Other cities have solved this problem through an innovation called a map. In Philadelphia, for instance, the city has taken the initiative to encourage walking by posting signs directing pedestrians to nearby attractions (PDF) while hanging up neighborhood maps that guide the way. These maps show an entire neighborhood with distance-based circles showing how far away the walker may be from his or her destination. Talk about convenience.
Now, New York wants to get in on the game. On Monday, NYC’s Department of Transportation has issued an Request for Proposals for surface-based maps. The initial contract for five years would cover four neighborhoods with an additional option on the deal for another five years and another five neighborhoods.
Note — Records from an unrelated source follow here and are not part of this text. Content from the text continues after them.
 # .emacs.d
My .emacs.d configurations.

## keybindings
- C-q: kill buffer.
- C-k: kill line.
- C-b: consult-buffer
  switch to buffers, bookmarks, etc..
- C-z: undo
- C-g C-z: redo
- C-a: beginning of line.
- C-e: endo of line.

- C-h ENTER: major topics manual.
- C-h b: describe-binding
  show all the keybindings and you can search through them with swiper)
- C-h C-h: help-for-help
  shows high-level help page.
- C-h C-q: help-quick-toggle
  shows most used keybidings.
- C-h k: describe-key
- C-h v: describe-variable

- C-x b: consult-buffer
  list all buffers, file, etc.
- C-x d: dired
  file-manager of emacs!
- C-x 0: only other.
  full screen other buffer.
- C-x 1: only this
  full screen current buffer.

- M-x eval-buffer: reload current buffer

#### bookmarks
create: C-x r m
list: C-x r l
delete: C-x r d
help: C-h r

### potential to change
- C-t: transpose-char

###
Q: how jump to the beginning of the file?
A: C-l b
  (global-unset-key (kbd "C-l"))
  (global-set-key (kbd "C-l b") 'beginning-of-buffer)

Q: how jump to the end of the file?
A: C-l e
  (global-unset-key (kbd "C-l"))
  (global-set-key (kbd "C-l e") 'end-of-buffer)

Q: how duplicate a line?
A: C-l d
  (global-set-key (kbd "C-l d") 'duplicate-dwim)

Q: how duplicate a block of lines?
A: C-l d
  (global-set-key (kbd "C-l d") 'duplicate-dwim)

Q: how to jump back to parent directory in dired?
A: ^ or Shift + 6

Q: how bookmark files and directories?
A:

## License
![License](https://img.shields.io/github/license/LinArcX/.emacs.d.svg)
It seems like a slow process for something that could help with city life, but that’s New York’s bureaucracy for you.
“New Yorkers seem to know it all, except how to get around town sometimes,” Transportation Commissioner Janette Sadik-Khan said. “We’ve got great signage for cars, but we don’t have great directional signage for pedestrians.”
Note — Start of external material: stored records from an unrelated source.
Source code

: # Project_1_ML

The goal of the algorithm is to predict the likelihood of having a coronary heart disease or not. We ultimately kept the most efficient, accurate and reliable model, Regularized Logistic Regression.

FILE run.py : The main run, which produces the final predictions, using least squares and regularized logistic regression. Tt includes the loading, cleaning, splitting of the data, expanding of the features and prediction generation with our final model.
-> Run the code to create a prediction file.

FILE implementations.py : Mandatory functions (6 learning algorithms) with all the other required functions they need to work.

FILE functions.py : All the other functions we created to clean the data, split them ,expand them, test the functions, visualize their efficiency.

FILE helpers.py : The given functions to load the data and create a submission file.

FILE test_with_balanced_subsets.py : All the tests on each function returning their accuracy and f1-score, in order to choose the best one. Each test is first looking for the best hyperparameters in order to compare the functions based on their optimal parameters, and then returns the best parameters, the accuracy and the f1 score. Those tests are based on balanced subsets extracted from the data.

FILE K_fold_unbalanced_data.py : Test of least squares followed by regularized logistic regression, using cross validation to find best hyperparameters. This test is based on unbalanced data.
For now, DOT would like to test out signs in the following neighborhoods: Long Island City, Queens; Prospect Heights/Crown Heights, Brooklyn; and Chinatown and parts of Midtown in Manhattan. The Times reports that this initiative will cost $1.5 million with federal and business dollars accounting for $1.2 million of that total. The Wall Street Journal noted that the city is willing to spend up to $9.5 million on the project.
The impetus for the project, NYC DOT says, came from a recent intercept survey conducted citywide. Five hundred pedestrians were stopped and peppered with questions, and the findings were not too comforting. Nine percent of city residents and 27 percent of visitors said they had been lost within the past seven days while 13 percent of New Yorkers were unfamiliar with the area they were in. A whopping 27 percent of visitors couldn’t even name the borough in which they were surveyed, and 33 percent of city residents couldn’t point north. It’s seemingly a wonder anyone gets around.
As The Journal noted, this effort is part of a larger initiative to better unify city neighborhoods and help New Yorkers navigate. For instance, the area between the Manhattan and Brooklyn Bridges in Manhattan has suffered through an identity crisis. “In different spaces, according to the Department of Transportation,” The Journal said, “that space has been labeled as Chinatown, Two Bridges, Knickerbocker Village and the Seaport Historic District.” And of course, there’s Queens with its various Roads, Streets, Drives and Avenues all with the same numbers.
It might, as The Times says, be a badge of pride to know the way around, but getting lost too seems to be a hallmark of a New Yorker. Why not solve that problem too?